When we read Psalm 1, it tells us the righteous will prosper but the wicked will perish. And yet, in the book of Romans, we're told that none of us is righteous. So what does this mean?

Today on Truth for Life, Alistair Begg digs into Psalm 1 to find the only way sinners can be declared righteous. Saturdays in Scotland for me as a boy, along with my sisters, were always marred by rain. When it rained, they were always marred. Let me put it that way.

It didn't rain every Saturday. But the way to deal with that for me was to take my pocket money and to buy for myself an Airfix kit. And this was a little piece of plastic that you assembled into a Second World War plane of some kind.

And I got more glue on my mother's dining room table than I ever got on the plane, and it's memorable for that. But also because while I was doing this, my younger sisters had those big books that you bought in the newsagents, and one of their favorites was Simply Join the Dots. And I used to interfere with this—well, you'd be no surprise in that—in that I would tell them, Oh, I see what it is. I can see it, even before you join it. And they would say, Well, don't interfere with us.

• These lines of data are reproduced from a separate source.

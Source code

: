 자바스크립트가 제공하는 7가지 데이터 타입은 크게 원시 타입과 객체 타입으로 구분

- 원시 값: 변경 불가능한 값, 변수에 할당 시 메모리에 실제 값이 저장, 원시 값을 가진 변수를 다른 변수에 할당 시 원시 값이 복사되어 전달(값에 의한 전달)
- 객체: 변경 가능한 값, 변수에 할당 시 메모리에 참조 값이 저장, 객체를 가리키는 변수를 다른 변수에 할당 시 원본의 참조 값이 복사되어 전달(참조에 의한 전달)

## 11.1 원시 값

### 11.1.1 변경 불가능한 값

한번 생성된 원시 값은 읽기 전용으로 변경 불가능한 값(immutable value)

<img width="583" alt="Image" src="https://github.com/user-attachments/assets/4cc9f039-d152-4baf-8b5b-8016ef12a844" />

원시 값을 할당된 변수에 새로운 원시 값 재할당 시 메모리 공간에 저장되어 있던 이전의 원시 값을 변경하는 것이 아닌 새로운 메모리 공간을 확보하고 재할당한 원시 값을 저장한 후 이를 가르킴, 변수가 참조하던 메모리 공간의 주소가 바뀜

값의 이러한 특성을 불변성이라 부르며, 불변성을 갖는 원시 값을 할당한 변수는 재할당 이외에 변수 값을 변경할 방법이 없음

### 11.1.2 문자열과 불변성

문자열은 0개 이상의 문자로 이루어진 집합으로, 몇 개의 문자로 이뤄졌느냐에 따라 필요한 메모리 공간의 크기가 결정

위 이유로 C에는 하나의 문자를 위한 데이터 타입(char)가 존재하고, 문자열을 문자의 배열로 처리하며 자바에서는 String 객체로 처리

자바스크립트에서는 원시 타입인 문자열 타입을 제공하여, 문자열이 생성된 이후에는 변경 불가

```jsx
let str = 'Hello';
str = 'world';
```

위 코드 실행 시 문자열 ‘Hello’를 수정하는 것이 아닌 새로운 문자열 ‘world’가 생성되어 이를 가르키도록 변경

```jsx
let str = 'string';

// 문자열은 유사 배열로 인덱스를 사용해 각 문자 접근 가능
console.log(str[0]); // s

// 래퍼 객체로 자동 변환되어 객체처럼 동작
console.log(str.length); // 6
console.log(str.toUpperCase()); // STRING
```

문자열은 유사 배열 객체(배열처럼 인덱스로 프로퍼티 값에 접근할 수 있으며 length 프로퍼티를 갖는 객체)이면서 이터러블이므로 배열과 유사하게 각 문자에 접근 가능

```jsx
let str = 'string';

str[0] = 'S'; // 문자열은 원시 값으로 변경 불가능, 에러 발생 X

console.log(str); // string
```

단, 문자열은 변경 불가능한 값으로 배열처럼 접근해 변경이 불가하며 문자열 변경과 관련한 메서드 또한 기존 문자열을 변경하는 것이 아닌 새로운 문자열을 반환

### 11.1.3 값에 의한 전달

We'd like to join them for ourselves. And we wanted to see the picture form up. I mention that because one of the great concerns in reading the Bible is that we learn how to join the dots, that we learn how the dots, when they are joined, particularly in the Old Testament, form up in a picture of the Lord Jesus.

And so it ought to be that we don't have to scramble around for this, but it becomes apparent. The disciples were the beneficiaries of essentially a join-the-dots lesson that is recorded in Luke chapter 24. And what a Bible study that must have been, when Jesus takes these fellows who were so disconsolate and brokenhearted, who believed that the story of redemption and transformation had come to a horrible end at Calvary, and he joined the dots for them. And he took them to the law and to the prophets and to the Psalms.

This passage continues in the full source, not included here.